The Art Of Catching Your Breath

I want you to think for a minute about a favourite piece of music.

Let it roll around inside your head. Does it have a driving rhythm? Does it hook you so firmly that the beat stays embossed in your brain for the rest of the day? Does it wash over you like a swell, all warm and tingly and refreshing? Does it energise or console you?

This music that you are giving yourself permission to silently enjoy, is made up of sound and what I like to call potential sound.

It’s not quite silence, because to me, silence is about letting go of intention. The need to fill it with anything other than itself.

Potential sound is like silence but it is full of intention. Stuffed to the edges with it.

Go back to that song you were listening to.

Notice how the singer or the instrument takes a breath. The sound isn’t there any more, but the music doesn’t stop, does it?

The flow of the music is still there. And you listen just as intently during the silence as you do when there is sound.

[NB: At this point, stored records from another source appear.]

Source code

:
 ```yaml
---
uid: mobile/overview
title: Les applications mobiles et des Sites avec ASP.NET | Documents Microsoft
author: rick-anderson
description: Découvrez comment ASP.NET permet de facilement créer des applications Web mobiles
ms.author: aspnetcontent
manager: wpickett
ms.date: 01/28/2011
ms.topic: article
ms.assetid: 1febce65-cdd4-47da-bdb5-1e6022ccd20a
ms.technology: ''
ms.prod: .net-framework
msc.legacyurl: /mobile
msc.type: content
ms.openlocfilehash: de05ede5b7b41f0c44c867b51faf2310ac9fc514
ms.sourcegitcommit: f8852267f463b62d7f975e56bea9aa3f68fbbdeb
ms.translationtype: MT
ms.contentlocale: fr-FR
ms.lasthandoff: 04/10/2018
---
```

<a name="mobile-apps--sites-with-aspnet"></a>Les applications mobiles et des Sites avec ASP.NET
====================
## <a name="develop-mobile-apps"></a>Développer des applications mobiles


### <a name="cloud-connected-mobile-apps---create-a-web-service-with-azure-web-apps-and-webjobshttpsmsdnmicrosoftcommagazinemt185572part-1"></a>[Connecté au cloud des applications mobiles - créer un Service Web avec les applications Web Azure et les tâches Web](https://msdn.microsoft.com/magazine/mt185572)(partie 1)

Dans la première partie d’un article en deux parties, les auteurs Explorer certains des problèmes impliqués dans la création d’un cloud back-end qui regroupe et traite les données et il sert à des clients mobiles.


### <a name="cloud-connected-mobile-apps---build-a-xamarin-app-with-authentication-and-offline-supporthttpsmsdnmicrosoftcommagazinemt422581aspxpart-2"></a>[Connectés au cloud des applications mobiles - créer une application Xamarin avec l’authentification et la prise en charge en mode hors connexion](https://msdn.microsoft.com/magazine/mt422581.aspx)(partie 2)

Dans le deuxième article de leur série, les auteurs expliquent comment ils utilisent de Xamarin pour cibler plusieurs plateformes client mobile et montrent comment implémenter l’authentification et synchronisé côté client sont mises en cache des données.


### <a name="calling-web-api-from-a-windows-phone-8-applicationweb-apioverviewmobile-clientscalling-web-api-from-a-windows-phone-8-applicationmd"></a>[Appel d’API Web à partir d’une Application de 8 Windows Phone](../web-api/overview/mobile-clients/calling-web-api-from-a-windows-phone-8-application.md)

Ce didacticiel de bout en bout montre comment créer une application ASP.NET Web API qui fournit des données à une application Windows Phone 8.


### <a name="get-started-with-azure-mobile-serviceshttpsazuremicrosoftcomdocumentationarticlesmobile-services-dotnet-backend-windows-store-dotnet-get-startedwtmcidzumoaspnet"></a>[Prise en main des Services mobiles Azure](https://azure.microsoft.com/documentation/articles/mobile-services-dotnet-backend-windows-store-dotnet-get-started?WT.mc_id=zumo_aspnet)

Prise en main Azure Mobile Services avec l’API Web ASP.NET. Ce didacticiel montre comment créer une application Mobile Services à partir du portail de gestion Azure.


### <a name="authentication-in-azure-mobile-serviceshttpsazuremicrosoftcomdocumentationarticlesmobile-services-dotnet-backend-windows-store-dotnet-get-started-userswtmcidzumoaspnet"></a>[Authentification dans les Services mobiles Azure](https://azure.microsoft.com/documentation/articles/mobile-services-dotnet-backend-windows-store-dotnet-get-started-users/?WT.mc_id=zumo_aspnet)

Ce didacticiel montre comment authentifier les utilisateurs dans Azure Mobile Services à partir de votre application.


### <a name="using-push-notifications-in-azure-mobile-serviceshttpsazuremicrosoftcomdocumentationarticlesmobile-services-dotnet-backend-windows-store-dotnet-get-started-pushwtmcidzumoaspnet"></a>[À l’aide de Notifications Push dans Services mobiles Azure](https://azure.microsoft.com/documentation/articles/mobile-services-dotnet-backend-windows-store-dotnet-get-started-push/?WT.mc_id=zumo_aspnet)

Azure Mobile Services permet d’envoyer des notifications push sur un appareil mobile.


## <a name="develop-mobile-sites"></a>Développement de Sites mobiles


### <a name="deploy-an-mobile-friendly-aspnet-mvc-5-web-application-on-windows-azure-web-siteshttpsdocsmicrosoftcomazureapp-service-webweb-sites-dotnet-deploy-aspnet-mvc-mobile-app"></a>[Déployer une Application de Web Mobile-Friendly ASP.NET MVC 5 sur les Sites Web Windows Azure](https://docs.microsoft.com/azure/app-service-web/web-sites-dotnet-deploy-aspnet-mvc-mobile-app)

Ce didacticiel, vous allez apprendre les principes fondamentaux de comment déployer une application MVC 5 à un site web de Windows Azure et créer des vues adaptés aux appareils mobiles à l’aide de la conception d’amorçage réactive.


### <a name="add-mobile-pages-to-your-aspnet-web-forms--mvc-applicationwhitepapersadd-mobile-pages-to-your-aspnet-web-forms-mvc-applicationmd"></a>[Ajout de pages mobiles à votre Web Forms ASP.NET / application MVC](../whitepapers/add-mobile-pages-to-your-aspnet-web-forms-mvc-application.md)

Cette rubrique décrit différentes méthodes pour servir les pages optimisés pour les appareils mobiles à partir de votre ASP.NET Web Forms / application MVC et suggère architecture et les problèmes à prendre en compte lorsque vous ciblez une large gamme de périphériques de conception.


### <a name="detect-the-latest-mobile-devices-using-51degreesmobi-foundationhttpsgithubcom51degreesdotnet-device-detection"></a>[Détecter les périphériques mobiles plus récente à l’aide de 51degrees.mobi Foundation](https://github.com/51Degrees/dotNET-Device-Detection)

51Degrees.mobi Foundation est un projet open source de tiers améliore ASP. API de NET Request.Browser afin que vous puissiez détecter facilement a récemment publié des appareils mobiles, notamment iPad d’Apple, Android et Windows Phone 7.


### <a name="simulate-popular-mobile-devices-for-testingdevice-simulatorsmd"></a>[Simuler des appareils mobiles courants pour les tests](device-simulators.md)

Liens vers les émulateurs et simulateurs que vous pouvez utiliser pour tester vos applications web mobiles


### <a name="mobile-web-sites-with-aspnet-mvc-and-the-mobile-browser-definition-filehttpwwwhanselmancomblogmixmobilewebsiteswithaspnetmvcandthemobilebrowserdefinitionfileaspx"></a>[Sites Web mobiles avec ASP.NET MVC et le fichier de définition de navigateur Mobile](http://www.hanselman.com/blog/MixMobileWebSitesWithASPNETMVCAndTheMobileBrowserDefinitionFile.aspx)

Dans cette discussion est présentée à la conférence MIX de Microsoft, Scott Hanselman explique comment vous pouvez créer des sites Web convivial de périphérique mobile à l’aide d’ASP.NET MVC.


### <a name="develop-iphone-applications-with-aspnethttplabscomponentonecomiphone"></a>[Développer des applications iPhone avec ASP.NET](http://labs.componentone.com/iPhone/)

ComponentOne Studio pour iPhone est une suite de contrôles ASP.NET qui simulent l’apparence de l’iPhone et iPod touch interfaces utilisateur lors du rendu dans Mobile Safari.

You see, we cannot separate the notes in a piece of music from the pauses between them. Without the rests the notes are just noise – and the quality of the silence is as important as the tone of the music we are playing.

The pauses contain the desire to sing again, to play another note, to pound another beat.

This is the intention in the silence.

You only have to watch a world-class insanely-talented conductor like Gustavo Dudamel to see that a pause is not a pause. It’s a bridge we cross raucously from one awesome moment to the next.

So as a speaker or as an actor, you can deliver your lines with all the emotion in the world. But if the way you breathe doesn’t power through with meaning and intention then your performance is dead. Disconnected. Disjointed.

Example. Notice, when you speak about something that thrills you, how you take a breath. Short, perhaps. Sharp. High. Snatched.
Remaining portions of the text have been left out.